• [EXERCISE DETAILS]: Your answer should hold exactly the lines from the line containing "Atlas, and Spark." through the end of the entries that follow.

*** Begin section ***

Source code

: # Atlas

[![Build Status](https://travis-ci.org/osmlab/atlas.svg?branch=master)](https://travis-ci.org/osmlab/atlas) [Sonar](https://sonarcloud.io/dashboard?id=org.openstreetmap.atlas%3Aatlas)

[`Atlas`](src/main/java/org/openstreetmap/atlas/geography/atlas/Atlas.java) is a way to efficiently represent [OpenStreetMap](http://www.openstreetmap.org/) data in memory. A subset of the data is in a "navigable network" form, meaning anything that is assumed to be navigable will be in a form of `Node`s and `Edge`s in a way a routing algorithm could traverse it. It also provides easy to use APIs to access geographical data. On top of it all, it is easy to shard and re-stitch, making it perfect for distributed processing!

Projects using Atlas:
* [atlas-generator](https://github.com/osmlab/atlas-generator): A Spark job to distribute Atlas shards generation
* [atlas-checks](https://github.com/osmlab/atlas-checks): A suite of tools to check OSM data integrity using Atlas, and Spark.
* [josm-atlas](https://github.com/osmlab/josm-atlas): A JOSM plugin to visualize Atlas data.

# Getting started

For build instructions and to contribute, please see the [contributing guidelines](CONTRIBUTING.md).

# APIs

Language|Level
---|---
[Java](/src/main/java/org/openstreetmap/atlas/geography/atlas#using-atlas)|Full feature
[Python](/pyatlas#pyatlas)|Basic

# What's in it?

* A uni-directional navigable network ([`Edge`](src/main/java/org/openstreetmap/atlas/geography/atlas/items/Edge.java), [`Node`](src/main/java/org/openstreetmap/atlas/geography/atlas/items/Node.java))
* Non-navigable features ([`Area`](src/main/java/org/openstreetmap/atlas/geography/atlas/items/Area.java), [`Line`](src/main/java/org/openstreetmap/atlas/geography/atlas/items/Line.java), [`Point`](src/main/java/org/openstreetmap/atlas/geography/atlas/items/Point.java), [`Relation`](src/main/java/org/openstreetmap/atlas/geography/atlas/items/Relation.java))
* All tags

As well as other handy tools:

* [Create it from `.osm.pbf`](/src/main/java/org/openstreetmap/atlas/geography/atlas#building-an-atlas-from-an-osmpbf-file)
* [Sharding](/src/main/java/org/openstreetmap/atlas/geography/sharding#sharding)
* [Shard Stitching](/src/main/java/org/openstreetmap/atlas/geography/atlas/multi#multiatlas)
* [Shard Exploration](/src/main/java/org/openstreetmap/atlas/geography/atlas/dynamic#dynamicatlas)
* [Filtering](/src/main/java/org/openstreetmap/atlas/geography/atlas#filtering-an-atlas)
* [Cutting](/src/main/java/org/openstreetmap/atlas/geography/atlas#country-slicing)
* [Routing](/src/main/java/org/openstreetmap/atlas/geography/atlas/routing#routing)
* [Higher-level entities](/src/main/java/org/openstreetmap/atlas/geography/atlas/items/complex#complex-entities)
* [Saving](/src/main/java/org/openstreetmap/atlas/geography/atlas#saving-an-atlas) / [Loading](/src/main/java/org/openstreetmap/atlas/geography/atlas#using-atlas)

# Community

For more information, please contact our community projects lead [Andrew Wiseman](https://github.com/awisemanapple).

*** End section ***

• [TASK RESPONSE]:
* [atlas-checks](https://github.com/osmlab/atlas-checks): A suite of tools to check OSM data integrity using Atlas, and Spark.
* [josm-atlas](https://github.com/osmlab/josm-atlas): A JOSM plugin to visualize Atlas data.

# Getting started

For build instructions and to contribute, please see the [contributing guidelines](CONTRIBUTING.md).

# APIs

Language|Level
---|---
[Java](/src/main/java/org/openstreetmap/atlas/geography/atlas#using-atlas)|Full feature
[Python](/pyatlas#pyatlas)|Basic

# What's in it?

* A uni-directional navigable network ([`Edge`](src/main/java/org/openstreetmap/atlas/geography/atlas/items/Edge.java), [`Node`](src/main/java/org/openstreetmap/atlas/geography/atlas/items/Node.java))
* Non-navigable features ([`Area`](src/main/java/org/openstreetmap/atlas/geography/atlas/items/Area.java), [`Line`](src/main/java/org/openstreetmap/atlas/geography/atlas/items/Line.java), [`Point`](src/main/java/org/openstreetmap/atlas/geography/atlas/items/Point.java), [`Relation`](src/main/java/org/openstreetmap/atlas/geography/atlas/items/Relation.java))
* All tags

As well as other handy tools:

* [Create it from `.osm.pbf`](/src/main/java/org/openstreetmap/atlas/geography/atlas#building-an-atlas-from-an-osmpbf-file)
* [Sharding](/src/main/java/org/openstreetmap/atlas/geography/sharding#sharding)
* [Shard Stitching](/src/main/java/org/openstreetmap/atlas/geography/atlas/multi#multiatlas)
* [Shard Exploration](/src/main/java/org/openstreetmap/atlas/geography/atlas/dynamic#dynamicatlas)
* [Filtering](/src/main/java/org/openstreetmap/atlas/geography/atlas#filtering-an-atlas)
* [Cutting](/src/main/java/org/openstreetmap/atlas/geography/atlas#country-slicing)
* [Routing](/src/main/java/org/openstreetmap/atlas/geography/atlas/routing#routing)
* [Higher-level entities](/src/main/java/org/openstreetmap/atlas/geography/atlas/items/complex#complex-entities)
* [Saving](/src/main/java/org/openstreetmap/atlas/geography/atlas#saving-an-atlas) / [Loading](/src/main/java/org/openstreetmap/atlas/geography/atlas#using-atlas)

# Community

For more information, please contact our community projects lead [Andrew Wiseman](https://github.com/awisemanapple).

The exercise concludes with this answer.